United States District Court, E.D. Michigan, Northern Division

January 30, 2018

Loabat Amiri, Mohammed Amin Latif, Farbod Latif, Plaintiffs,
ing LemoJohn Kelly, Secretary, U.S. Department John Kelly, Secretary, U.S. Department of Homeland Security, in his official capacity; Rex W. Tillerson, Secretary U.S. Department of State, in his official Capacity; Acting Commissioner Kevin K. McAleenan, Customs and B Protection, in his official capacity; Andrew McCabe, Director, Federal Bureau of Investigations, in his official capacity; Michael S. Rogers, Director, National Security Agency, in his official capacity; Nicholas J. Rasmussen, Director, National Counter Terrorism Center, in his official capacity; Dan Coats, Director of Office of the Director of National Intelligence, in his official capacity; Christopher M. Piehota, Director, Terrorist Screening Center, in his official capacity; Unidentified FBI Agents, jointly and severally; Unidentified TSC agents, jointly and severally, Unidentified CBP agents, jointly and severally. Defendants.

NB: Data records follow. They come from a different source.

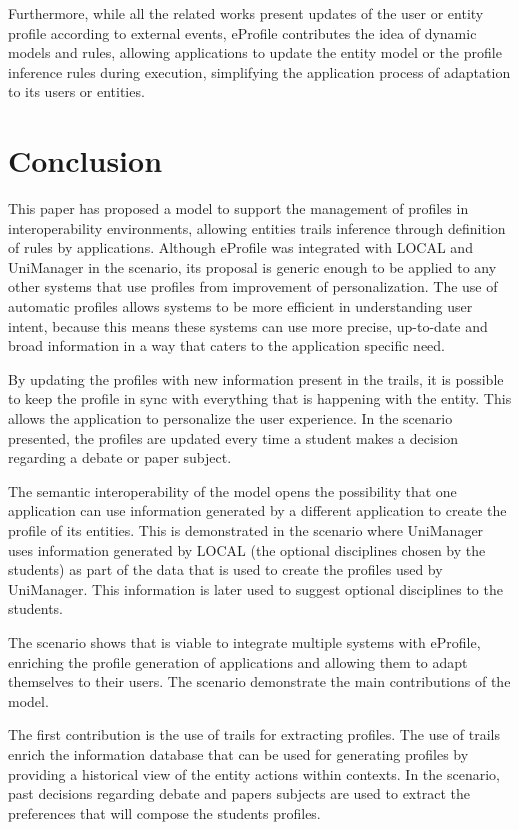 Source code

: \documentclass{svjour3}                     %
\begin{document}
Furthermore, while all the related works present updates of the user or entity profile according to external events, eProfile contributes the idea of dynamic models and rules, allowing applications to update the entity model or the profile inference rules during execution, simplifying the application process of adaptation to its users or entities.

\section{Conclusion}
\label{sec:conclusao}

This paper has proposed a model to support the management of profiles in interoperability environments, allowing entities trails inference through definition of rules by applications. Although eProfile was integrated with LOCAL and UniManager in the scenario, its proposal is generic enough to be applied to any other systems that use profiles from improvement of personalization. The use of automatic profiles allows systems to be more efficient in understanding user intent, because this means these systems can use more precise, up-to-date and broad information in a way that caters to the application specific need.

By updating the profiles with new information present in the trails, it is possible to keep the profile in sync with everything that is happening with the entity. This allows the application to personalize the user experience. In the scenario presented, the profiles are updated every time a student makes a decision regarding a debate or paper subject.

The semantic interoperability of the model opens the possibility that one application can use information generated by a different application to create the profile of its entities. This is demonstrated in the scenario where UniManager uses information generated by LOCAL (the optional disciplines chosen by the students) as part of the data that is used to create the profiles used by UniManager. This information is later used to suggest optional disciplines to the students.

The scenario shows that is viable to integrate multiple systems with eProfile, enriching the profile generation of applications and allowing them to adapt themselves to their users. The scenario demonstrate the main contributions of the model.

The first contribution is the use of trails for extracting profiles. The use of trails enrich the information database that can be used for generating profiles by providing a historical view of the entity actions within contexts. In the scenario, past decisions regarding debate and papers subjects are used to extract the preferences that will compose the students profiles.
\end{document}
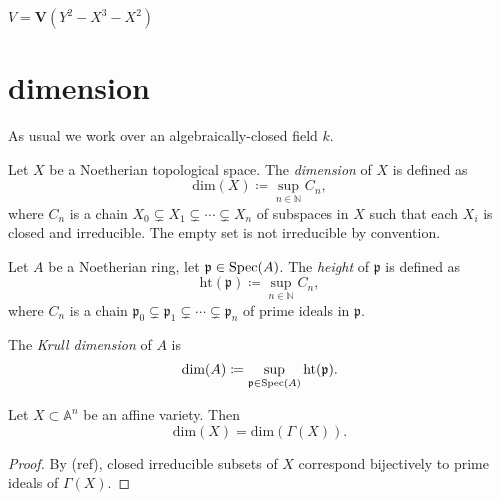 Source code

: \documentclass[12pt]{article}
\begin{document}
\begin{example}
	$V=\mathbf{V}(Y^2-X^3-X^2)$
\end{example}


\section{dimension} %

As usual we work over an algebraically-closed field $k$.

\begin{definition}
	Let $X$ be a Noetherian topological space. The \emph{dimension} of $X$ is defined as 
	\begin{equation*}
		\text{dim}(X) \coloneqq \sup_{n\in\mathbb{N}} C_n,
	\end{equation*}
	where $C_n$ is a chain $X_0\subsetneq X_1 \subsetneq \cdots\subsetneq X_n$ of subspaces in $X$ such that each $X_i$ is closed and irreducible. The empty set is not irreducible by convention.
\end{definition}

\begin{definition}
	Let $A$ be a Noetherian ring, let $\mathfrak{p}\in\text{Spec}(A)$. The \emph{height} of $\mathfrak{p}$ is defined as 
	\begin{equation*}
		\text{ht}(\mathfrak{p})\coloneqq\sup_{n\in\mathbb{N}}C_n,
	\end{equation*}
	where $C_n$ is a chain $\mathfrak{p}_0\subsetneq\mathfrak{p}_1\subsetneq\cdots\subsetneq\mathfrak{p}_n$ of prime ideals in $\mathfrak{p}$.

	The \emph{Krull dimension} of $A$ is 
	\begin{equation*}
		\text{dim}(A) \coloneqq \sup_{\mathfrak{p}\in\text{Spec}(A)}\text{ht}(\mathfrak{p}).
	\end{equation*}
\end{definition}

\begin{proposition}
	Let $X\subset\mathbb{A}^n$ be an affine variety. Then 
	\begin{equation*}
		\text{dim}(X) = \text{dim}(\Gamma(X)).
	\end{equation*}
\end{proposition}
\begin{proof}
	By (ref), closed irreducible subsets of $X$ correspond bijectively to prime ideals of $\Gamma(X)$.
\end{proof}
\end{document}
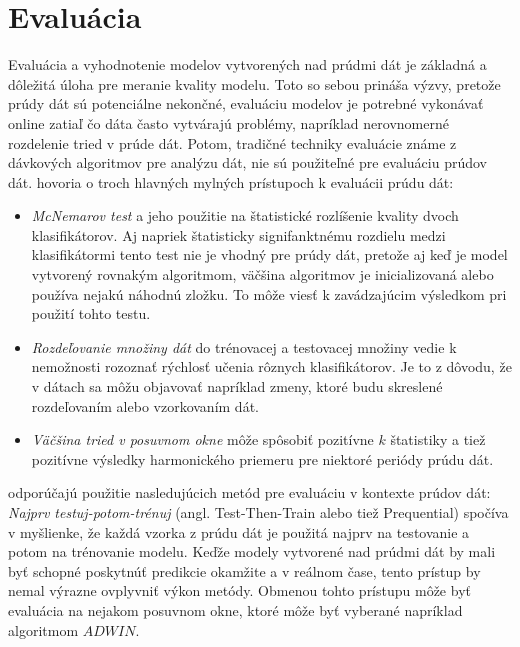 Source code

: \section{Evaluácia}
Evaluácia a vyhodnotenie modelov vytvorených nad prúdmi dát je základná a dôležitá úloha pre meranie kvality modelu. Toto so sebou prináša výzvy, pretože prúdy dát sú potenciálne nekončné, evaluáciu modelov je potrebné vykonávať online zatiaľ čo dáta často vytvárajú problémy, napríklad nerovnomerné rozdelenie tried v prúde dát. Potom, tradičné techniky evaluácie známe z dávkových algoritmov pre analýzu dát, nie sú použiteľné pre evaluáciu prúdov dát. \citet{bifet2015efficient} hovoria o troch hlavných mylných prístupoch k evaluácii prúdu dát:
\begin{itemize}
	\item \textit{McNemarov test} a jeho použitie na štatistické rozlíšenie kvality dvoch klasifikátorov. Aj napriek štatisticky signifanktnému rozdielu medzi klasifikátormi tento test nie je vhodný pre prúdy dát, pretože aj keď je model vytvorený rovnakým algoritmom, väčšina algoritmov je inicializovaná alebo používa nejakú náhodnú zložku. To môže viesť k zavádzajúcim výsledkom pri použití tohto testu.
	\item \textit{Rozdeľovanie množiny dát} do trénovacej a testovacej množiny vedie k nemožnosti rozoznať rýchlosť učenia rôznych klasifikátorov. Je to z dôvodu, že v dátach sa môžu objavovať napríklad zmeny, ktoré budu skreslené rozdeľovaním alebo vzorkovaním dát.
	\item \textit{Väčšina tried v posuvnom okne} môže spôsobiť pozitívne $k$ štatistiky a tiež pozitívne výsledky harmonického priemeru pre niektoré periódy prúdu dát.
\end{itemize}
\citet{bifet2015efficient} odporúčajú použitie nasledujúcich metód pre evaluáciu v kontexte prúdov dát: \textit{Najprv testuj-potom-trénuj} (angl. Test-Then-Train alebo tiež Prequential) spočíva v myšlienke, že každá vzorka z prúdu dát je použitá najprv na testovanie a potom na trénovanie modelu. Keďže modely vytvorené nad prúdmi dát by mali byť schopné poskytnúť predikcie okamžite a v reálnom čase, tento prístup by nemal výrazne ovplyvniť výkon metódy. Obmenou tohto prístupu môže byť evaluácia na nejakom posuvnom okne, ktoré môže byť vyberané napríklad algoritmom $ADWIN$.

          Patricia T. Morris, Mag. Judge



         On October 5, 2017, Plaintiffs Loabat Amiri (Amiri), her husband Mohamed Amin Latif (Latif), and their son Farbod Latif (Farbod), filed an amended complaint challenging the denial of Latif's visa, and challenging Amiri and Latif's placement on a terrorist watch list. ECF No. 1. The amended complaint contains ten counts, alleging violations of the Immigration and Nationality Act of 1965 (INA), the Administrative Procedure Act (APA), and various constitutional provisions including Article 1 section 9 (Bill of Attainder) as well as amendments 1 (free exercise), 5 (equal protection, due process) and 6 (confrontation clause). The amended complaint names 9 official capacity defendants who are the heads of various executive departments and agencies including the Department of Homeland Security (DHS), the Department of State (DOS), Customs and Border Protection (CBP), Federal Bureau of Investigation (FBI), National Security Agency (NSA), National Counterterrorist Center (NCTC), Office of the Director of National Intelligence (ODNI), and the Terrorist Screening Center (TSC). The amended complaint also names unidentified agents of the FBI, TSC, and CBP. Defendants moved to dismiss the amended complaint on October 19, 2017. ECF No. 20.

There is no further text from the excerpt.